More and more light streamed across the gap between Liv and the stone, and with every breath, that dull gray rock grew brighter. By the time the process was over, and no more light shone from Liv’s body, the stone looked just like the one in Master Grenfell’s ring - if not brighter.
“That is all of it,” the mage said, in the tone of voice Mama had at the end of a hard day’s work, when she just wanted to climb into bed and sleep. Liv, in the meantime, ached as if she’d run from one end of the castle to the other twice.
“Did you get it out in time?” Cushing asked.
“In time for what?” Mama broke in.
“Hard to say,” Grenfell responded. “You will have to check her regularly for at least a season, Aldo. Miss Brodbeck, why don’t I explain to you out in the hall. Master Cushing needs to set that ankle.”
“Did you see that?” Liv asked, unable to keep from grinning. An aching ankle was nothing compared to getting the chance to watch a true mage use a spell. And she’d been right at the center of it! Her mother and the mage closed the door behind them, leaving Liv alone in the room with Master Cushing.
“I did,” the chirurgeon said, with a smile, bringing his bowl and strips of linen over to the table. “Quite astonishing to watch Master Grenfell work, is it not? I trust you remember this from last time, Liv?” Carefully, he began to pull her wool hose off the injured leg.
She nodded. “You’re going to wrap it up, and it’s going to get hard.”
“That’s right,” Cushing said. “And we are going to give you a crutch to help you walk, because it is very important that you not put your weight on this ankle until the bone is healed. And you will need to come see me regularly to be checked.” The chirurgeon frowned. “Or perhaps I will come to you. It will save you a trip up and down the stairs, and they will be difficult to manage in the cast.”
It hurt when he took her ankle in hand, and the linen was gooey and warm when the chirurgeon wound it tight about her bare skin. Liv didn’t like the feeling at all, so she closed her eyes and tried to remember how beautiful the magic had looked when it came out of her body. By the time he was finished, Liv’s mother had returned, without Master Grenfell.

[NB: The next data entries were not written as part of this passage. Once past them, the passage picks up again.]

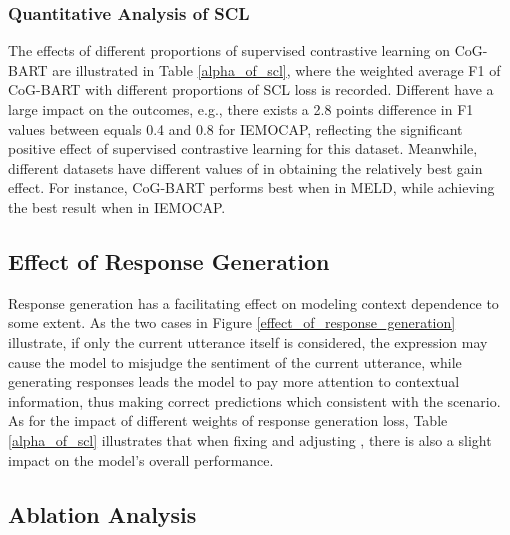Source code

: \documentclass[letterpaper]{article} \usepackage{aaai22}  \usepackage{times}  \usepackage{helvet}  \usepackage{courier}  \usepackage[hyphens]{url}  \usepackage{graphicx} \urlstyle{rm} \def\UrlFont{\rm}  \usepackage{natbib}  \usepackage{caption} \DeclareCaptionStyle{ruled}{labelfont=normalfont,labelsep=colon,strut=off} \frenchspacing  \setlength{\pdfpagewidth}{8.5in}  \setlength{\pdfpageheight}{11in}  \usepackage{algorithm}
\begin{document}
\subsubsection{Quantitative Analysis of SCL}
The effects of different proportions of supervised contrastive learning on CoG-BART are illustrated in Table \ref{alpha_of_scl}, where the weighted average F1 of CoG-BART with different proportions of SCL loss is recorded. Different  have a large impact on the outcomes, e.g., there exists a 2.8 points difference in F1 values between  equals 0.4 and 0.8 for IEMOCAP, reflecting the significant positive effect of supervised contrastive learning for this dataset. Meanwhile, different datasets have different values of  in obtaining the relatively best gain effect. For instance, CoG-BART performs best when  in MELD, while achieving the best result when  in IEMOCAP.

\subsection{Effect of Response Generation}
Response generation has a facilitating effect on modeling context dependence to some extent. As the two cases in Figure \ref{effect_of_response_generation} illustrate, if only the current utterance itself is considered, the expression may cause the model to misjudge the sentiment of the current utterance, while generating responses leads the model to pay more attention to contextual information, thus making correct predictions which consistent with the scenario. As for the impact of different weights of response generation loss, Table \ref{alpha_of_scl} illustrates that when fixing  and adjusting , there is also a slight impact on the model's overall performance.


\subsection{Ablation Analysis}
\end{document}

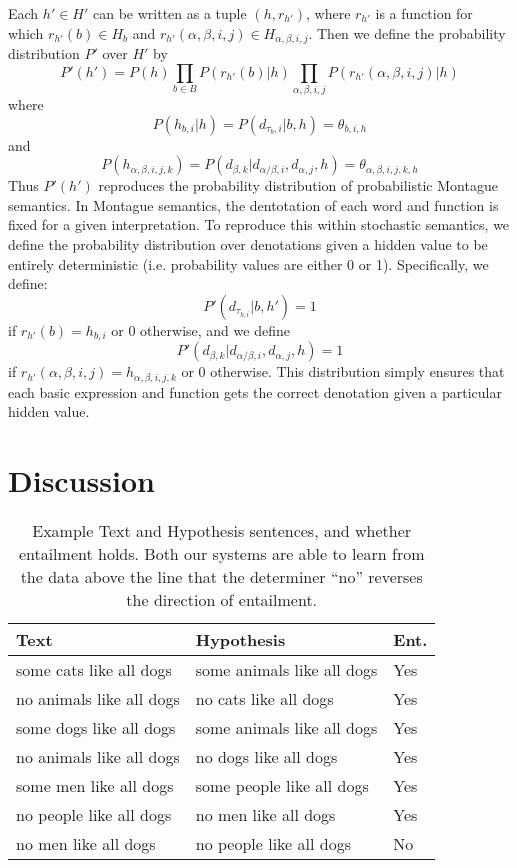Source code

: \documentclass[manuscript]{clv2}
\begin{document}
Each $h'\in H'$ can be written as a tuple $(h, r_{h'})$, where
$r_{h'}$ is a function for which $r_{h'}(b) \in H_b$ and
$r_{h'}(\alpha, \beta, i, j) \in H_{\alpha, \beta, i, j}$. Then we
define the probability distribution $P'$ over $H'$ by
$$P'(h') = P(h) \prod_{b\in B} P(r_{h'}(b)|h)  \prod_{\alpha,\beta,i,j} P(r_{h'}(\alpha,\beta,i,j)|h)$$
where
$$P(h_{b,i}|h) = P(d_{\tau_b,i}|b,h) = \theta_{b,i,h}$$
and
$$P(h_{\alpha,\beta,i,j,k})=P(d_{\beta,k}|d_{\alpha/\beta,i},d_{\alpha,j},h) = \theta_{\alpha,\beta,i,j,k,h}$$
Thus $P'(h')$ reproduces the probability distribution of probabilistic
Montague semantics. In Montague semantics, the dentotation of each
word and function is fixed for a given interpretation. To reproduce
this within stochastic semantics, we define the probability
distribution over denotations given a hidden value to be entirely
deterministic (i.e. probability values are either 0 or
1). Specifically, we define:
$$P'(d_{\tau_{b,i}}|b, h') = 1$$
if $r_{h'}(b) = h_{b,i}$ or 0 otherwise, and we define
$$P'(d_{\beta,k}|d_{\alpha/\beta,i}, d_{\alpha,j},h) = 1$$
if $r_{h'}(\alpha,\beta,i,j) = h_{\alpha,\beta,i,j,k}$ or 0
otherwise. This distribution simply ensures that each basic expression
and function gets the correct denotation given a particular hidden
value.



\section{Discussion}

\begin{table}
  \begin{center}
    \begin{tabular}{l|l|l}
      Text & Hypothesis & Ent.\\
      \hline
      some cats like all dogs & some animals like all dogs & Yes\\
      no animals like all dogs & no cats like all dogs & Yes\\
      some dogs like all dogs & some animals like all dogs & Yes\\
      no animals like all dogs & no dogs like all dogs & Yes\\
      some men like all dogs & some people like all dogs & Yes\\
      \hline
      no people like all dogs & no men like all dogs & Yes\\
      no men like all dogs & no people like all dogs & No\\
    \end{tabular}
    \vspace{0.2cm}
    \caption{Example Text and Hypothesis sentences, and whether
      entailment holds. Both our systems are able to learn from the
      data above the line that the determiner ``no'' reverses the
      direction of entailment.}
    \label{table:mono}
  \end{center}
\end{table}
\end{document}
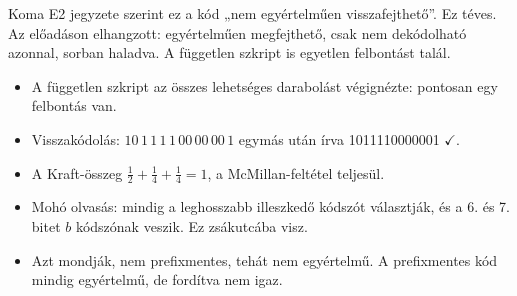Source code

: \begin{center}\end{center}
\begin{figyelem}[Javítás]
Koma E2 jegyzete szerint ez a kód „nem egyértelműen visszafejthető”. Ez téves. Az előadáson elhangzott: egyértelműen megfejthető, csak nem dekódolható azonnal, sorban haladva. A független szkript is egyetlen felbontást talál.
\end{figyelem}
\begin{eredmeny}

\begin{center}\end{center}
\end{eredmeny}
\begin{tipp}[Ellenőrzés]
\begin{itemize}
\item A független szkript az összes lehetséges darabolást végignézte: pontosan egy felbontás van.
\item Visszakódolás: $10\,1\,1\,1\,1\,00\,00\,00\,1$ egymás után írva 1011110000001 $\checkmark$.
\item A Kraft-összeg $\tfrac12+\tfrac14+\tfrac14=1$, a McMillan-feltétel teljesül.
\end{itemize}
\end{tipp}
\begin{figyelem}
\begin{itemize}
\item Mohó olvasás: mindig a leghosszabb illeszkedő kódszót választják, és a 6. és 7. bitet $b$ kódszónak veszik. Ez zsákutcába visz.
\item Azt mondják, nem prefixmentes, tehát nem egyértelmű. A prefixmentes kód mindig egyértelmű, de fordítva nem igaz.
\end{itemize}
\end{figyelem}
\begin{tipp}

\par{}\par
\end{tipp}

“She will need to sit here until the plaster is hardened,” the old chirurgeon explained. “I’ll go fetch you a crutch, Liv.”
Once Master Cushing had left the room, Liv turned to her mother. “What did Master Grenfell want to talk about, Mama?” she asked, as much because she was bored waiting as for any other reason.
Margaret Brodbeck frowned. “Nothing for you to worry about, dove,” she said. “Nothing for you to worry about. I’ll deal with it, and the chirurgeon will take good care of you.”
Liv nodded, but her stomach roiled. She knew her mother better than anyone else in the castle, in the entire town of Whitehill. And she was certain those words were a lie.